User currently offlineBeaucaire From Syria, joined Sep 2003, 5252 posts, RR: 25
Posted (5 years 8 months 1 week 2 days 2 hours ago) and read 5217 times:

reading this Boeing service notice it seems the fuel-pumps in many 737 models could run dry and potentially cause an ignition of the center tank..
That directive will cause major disruptions to operations with most airlines ?


http://www.airweb.faa.gov/Regulatory...b39/$FILE/2008-24-51_Emergency.pdf

or use :
http://www.airweb.faa.gov/Regulatory...FF9BE8625750600164B39?OpenDocument

[Edited 2008-11-19 22:53:06]


Please respect animals - don't eat them...
10 replies: All unread, jump to last
 
User currently offlineTdscanuck From Canada, joined Jan 2006, 12709 posts, RR: 80
Reply 1, posted (5 years 8 months 1 week 2 days 2 hours ago) and read 5149 times:



Quoting Beaucaire (Thread starter):
That directive will cause major disruptions to operations with most airlines ?

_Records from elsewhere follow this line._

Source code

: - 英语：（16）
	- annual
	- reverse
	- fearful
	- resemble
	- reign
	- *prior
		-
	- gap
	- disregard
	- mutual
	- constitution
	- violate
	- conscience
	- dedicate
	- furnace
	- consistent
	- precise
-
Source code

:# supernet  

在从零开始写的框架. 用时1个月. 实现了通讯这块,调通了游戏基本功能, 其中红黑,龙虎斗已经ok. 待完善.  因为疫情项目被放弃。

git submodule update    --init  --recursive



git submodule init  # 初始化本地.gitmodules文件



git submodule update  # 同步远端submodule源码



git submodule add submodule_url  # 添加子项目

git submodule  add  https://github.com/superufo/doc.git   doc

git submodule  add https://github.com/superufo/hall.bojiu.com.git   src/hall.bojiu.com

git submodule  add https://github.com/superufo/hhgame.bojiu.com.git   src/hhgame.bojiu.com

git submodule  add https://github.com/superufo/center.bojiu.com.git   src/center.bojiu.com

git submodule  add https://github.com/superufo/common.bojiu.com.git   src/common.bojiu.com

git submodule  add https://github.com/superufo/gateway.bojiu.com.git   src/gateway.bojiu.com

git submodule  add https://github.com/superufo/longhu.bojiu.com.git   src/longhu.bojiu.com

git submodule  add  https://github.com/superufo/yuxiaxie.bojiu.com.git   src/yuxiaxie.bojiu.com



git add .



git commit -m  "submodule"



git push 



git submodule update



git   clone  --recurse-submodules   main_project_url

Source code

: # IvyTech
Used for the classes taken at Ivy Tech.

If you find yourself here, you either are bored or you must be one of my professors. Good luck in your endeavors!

It's not as bad as it may first appear. The AD only applies to those aircraft that have autoshutoff (SB 737-28A1206) but have not yet installed SB 737-28A1248 (or the production equivalent). Since I don't think the compliance period for 737-28A1206 is over yet, the problem probably doesn't apply to the entire fleet. The problem also doesn't appear to apply to airplanes with the production version of 737-28A1206, which has been around for a few years now so the most recent airplanes shouldn't be effected.

For that part of the fleet it does apply to, they have 48 hours (minimum) to do the test, or else deactivate the center left pump. You can still dispatch with that pump inactive as a 10-day MEL item (non-ETOPS), so really they've got 12 days to do the inspections.

If I were an airline, I'd start on the ETOPS scheduled airplanes tonight and tomorrow night, then start working my way through the rest of the fleet over the next 10 days. It will be challenging, but probably not crippling (not as bad as the American Airlines MD-80 fiasco).

Tom.


User currently offlineBartonsayswhat From Canada, joined Oct 2007, 434 posts, RR: 0
Reply 2, posted (5 years 8 months 1 week 2 days 1 hour ago) and read 5015 times:



Quoting Tdscanuck (Reply 1):

very well said. also alot of a/c will be RONing (north america) right now, so they'll get a good crack at it. it doesn't seem like the testing would take very long, provided no fault was found.
we'll just have to wait and see what tomorrow brings in the way of delays.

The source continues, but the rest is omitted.